**Work required**
Every line from the one that includes "Group member strengths" to the end of the entries should be written out exactly, with the first and last included.

(Collected data)
-------------------------
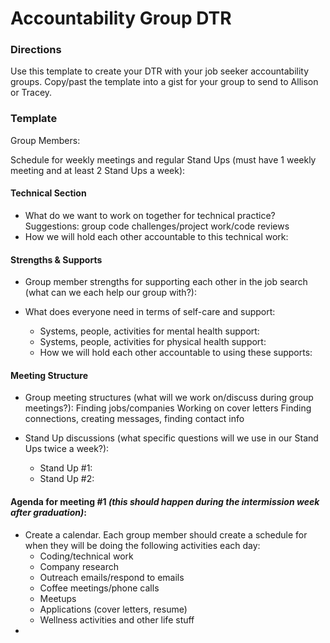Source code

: # Accountability Group DTR

### Directions
Use this template to create your DTR with your job seeker accountability groups. Copy/past the template into a gist for your group to send to Allison or Tracey.

### Template

Group Members:

Schedule for weekly meetings and regular Stand Ups (must have 1 weekly meeting and at least 2 Stand Ups a week):

#### Technical Section
* What do we want to work on together for technical practice? Suggestions: group code challenges/project work/code reviews
* How we will hold each other accountable to this technical work:

#### Strengths & Supports
* Group member strengths for supporting each other in the job search (what can we each help our group with?):

* What does everyone need in terms of self-care and support:
  * Systems, people, activities for mental health support:
  * Systems, people, activities for physical health support:
  * How we will hold each other accountable to using these supports:

#### Meeting Structure
* Group meeting structures (what will we work on/discuss during group meetings?):
Finding jobs/companies
Working on cover letters
Finding connections, creating messages, finding contact info

* Stand Up discussions (what specific questions will we use in our Stand Ups twice a week?):
  * Stand Up #1:
  * Stand Up #2:

#### Agenda for meeting #1 *(this should happen during the intermission week after graduation)*:
* Create a calendar. Each group member should create a schedule for when they will be doing the following activities each day:
  * Coding/technical work
  * Company research
  * Outreach emails/respond to emails
  * Coffee meetings/phone calls
  * Meetups
  * Applications (cover letters, resume)
  * Wellness activities and other life stuff
*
-------------------------
**Reply**
* Group member strengths for supporting each other in the job search (what can we each help our group with?):

* What does everyone need in terms of self-care and support:
  * Systems, people, activities for mental health support:
  * Systems, people, activities for physical health support:
  * How we will hold each other accountable to using these supports:

#### Meeting Structure
* Group meeting structures (what will we work on/discuss during group meetings?):
Finding jobs/companies
Working on cover letters
Finding connections, creating messages, finding contact info

* Stand Up discussions (what specific questions will we use in our Stand Ups twice a week?):
  * Stand Up #1:
  * Stand Up #2:

#### Agenda for meeting #1 *(this should happen during the intermission week after graduation)*:
* Create a calendar. Each group member should create a schedule for when they will be doing the following activities each day:
  * Coding/technical work
  * Company research
  * Outreach emails/respond to emails
  * Coffee meetings/phone calls
  * Meetups
  * Applications (cover letters, resume)
  * Wellness activities and other life stuff
*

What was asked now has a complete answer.